(Collected data)

━━━━━━

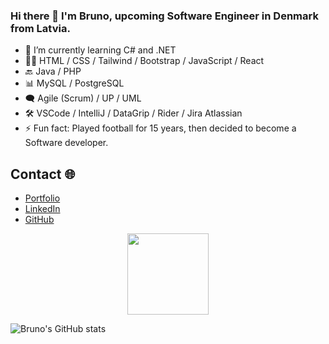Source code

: ### Hi there 👋 I'm Bruno, upcoming Software Engineer in Denmark from Latvia.

- 🌱 I’m currently learning C# and .NET
- 👨‍💻 HTML / CSS / Tailwind / Bootstrap / JavaScript / React 
- 🔙 Java / PHP
- 📊 MySQL / PostgreSQL 
- 🗨️ Agile (Scrum) / UP / UML
- 🛠️ VSCode / IntelliJ / DataGrip / Rider /  Jira Atlassian  
- ⚡ Fun fact: Played football for 15 years, then decided to become a Software developer.

## Contact 🌐
- [Portfolio](https://blaizans.com/)
- [LinkedIn](https://www.linkedin.com/in/bruno-laizans/)
- [GitHub](https://github.com/blaizans/)

<div id="header" align="center">
  <img src="https://komarev.com/ghpvc/?username=kkristiansd&style=flat-square&color=green" alt="" width="130"/>
</div>

![Bruno's GitHub stats](https://github-readme-stats.vercel.app/api/?username=blaizans&show_icons=true&title_color=fff&icon_color=79ff97&text_color=9f9f9f&bg_color=151515)


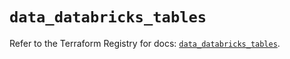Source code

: # `data_databricks_tables`

Refer to the Terraform Registry for docs: [`data_databricks_tables`](https://registry.terraform.io/providers/databricks/databricks/1.68.0/docs/data-sources/tables).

━━━━━━

▸ **Activity**: Copy out every line above without change, dropping the pictures.

▸ **Response**:
Source code

: ### Hi there 👋 I'm Bruno, upcoming Software Engineer in Denmark from Latvia.

- 🌱 I’m currently learning C# and .NET
- 👨‍💻 HTML / CSS / Tailwind / Bootstrap / JavaScript / React 
- 🔙 Java / PHP
- 📊 MySQL / PostgreSQL 
- 🗨️ Agile (Scrum) / UP / UML
- 🛠️ VSCode / IntelliJ / DataGrip / Rider /  Jira Atlassian  
- ⚡ Fun fact: Played football for 15 years, then decided to become a Software developer.

## Contact 🌐
- [Portfolio](https://blaizans.com/)
- [LinkedIn](https://www.linkedin.com/in/bruno-laizans/)
- [GitHub](https://github.com/blaizans/)

<div id="header" align="center">
  <img src="https://komarev.com/ghpvc/?username=kkristiansd&style=flat-square&color=green" alt="" width="130"/>
</div>

![Bruno's GitHub stats](https://github-readme-stats.vercel.app/api/?username=blaizans&show_icons=true&title_color=fff&icon_color=79ff97&text_color=9f9f9f&bg_color=151515)


Source code

: # `data_databricks_tables`

Refer to the Terraform Registry for docs: [`data_databricks_tables`](https://registry.terraform.io/providers/databricks/databricks/1.68.0/docs/data-sources/tables).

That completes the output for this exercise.